Beliau mengatakan juga dalam kitab yang sama (lihat Juz Ashli Dienil Islam, 30): “Sesungguhnya mengucapkan laa ilaaha illallaah tanpa disertai pengetahuan akan maknanya dan tidak mengamalkan tuntutannya berupa iltizaam dengan tauhid dan meninggalakan syirik serta kufur kepada thaghut maka sesungguhnya pengucapan itu tidak bermanfaat berdasarkan ijma para ulama.”

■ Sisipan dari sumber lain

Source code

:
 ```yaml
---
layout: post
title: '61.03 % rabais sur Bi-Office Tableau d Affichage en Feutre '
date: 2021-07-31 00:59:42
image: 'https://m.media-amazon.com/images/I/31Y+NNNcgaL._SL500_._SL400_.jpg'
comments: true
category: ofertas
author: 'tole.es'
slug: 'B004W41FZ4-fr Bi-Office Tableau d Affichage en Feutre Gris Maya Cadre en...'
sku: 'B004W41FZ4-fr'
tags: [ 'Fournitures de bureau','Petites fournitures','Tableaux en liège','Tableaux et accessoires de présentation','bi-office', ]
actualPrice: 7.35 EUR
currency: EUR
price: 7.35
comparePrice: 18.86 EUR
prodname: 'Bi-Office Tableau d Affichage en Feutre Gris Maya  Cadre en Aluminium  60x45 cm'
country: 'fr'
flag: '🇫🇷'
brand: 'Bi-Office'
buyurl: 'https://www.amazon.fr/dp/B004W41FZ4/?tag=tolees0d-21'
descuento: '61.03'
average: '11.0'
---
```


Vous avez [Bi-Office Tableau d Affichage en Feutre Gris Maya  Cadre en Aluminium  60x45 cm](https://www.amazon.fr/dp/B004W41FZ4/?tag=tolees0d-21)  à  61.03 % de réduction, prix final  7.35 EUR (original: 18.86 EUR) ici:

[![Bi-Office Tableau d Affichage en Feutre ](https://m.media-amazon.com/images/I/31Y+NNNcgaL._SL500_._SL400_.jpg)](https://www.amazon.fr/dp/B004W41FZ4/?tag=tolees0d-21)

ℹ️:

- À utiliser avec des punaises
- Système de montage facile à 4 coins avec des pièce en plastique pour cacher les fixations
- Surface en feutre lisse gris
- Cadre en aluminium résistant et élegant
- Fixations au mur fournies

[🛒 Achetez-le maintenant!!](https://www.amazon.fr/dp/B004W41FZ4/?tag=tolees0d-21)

Ini dikarenakan laa ilaaha Illallaah itu memiliki dua rukun, yaitu kufur kepada thaghut dan iman kepada Allah, salah satunya saja tidak berguna dan tidak menyebabkan orang terjaga darah dan hartanya serta tidak dianggap orang Islam, sebagaimana firman Allah Subhanahu Wa Ta’ala:

فَمَنْ يَكْفُرْ بِالطَّاغُوتِ وَيُؤْمِنْ بِاللَّهِ فَقَدِ اسْتَمْسَكَ بِالْعُرْوَةِ الْوُثْقَى لا انْفِصَامَ لَهَا

“Karena itu Barangsiapa yang ingkar kepada Thaghut dan beriman kepada Allah, Maka Sesungguhnya ia telah berpegang kepada buhul tali yang amat kuat yang tidak akan putus.” (QS: Al Baqarah: 256)

Juga sabda Rasulullah shallallahu ‘alaihi wa sallam yang di riwayat Muslim: “Siapa mengucapkan Laa ilaaha Illallaah dan kafir terhadap segala sesuatu yang diibadati selain Allah, maka haramlah harta dan darahnya, sedangkan penghisabannya adalah atas Allah,”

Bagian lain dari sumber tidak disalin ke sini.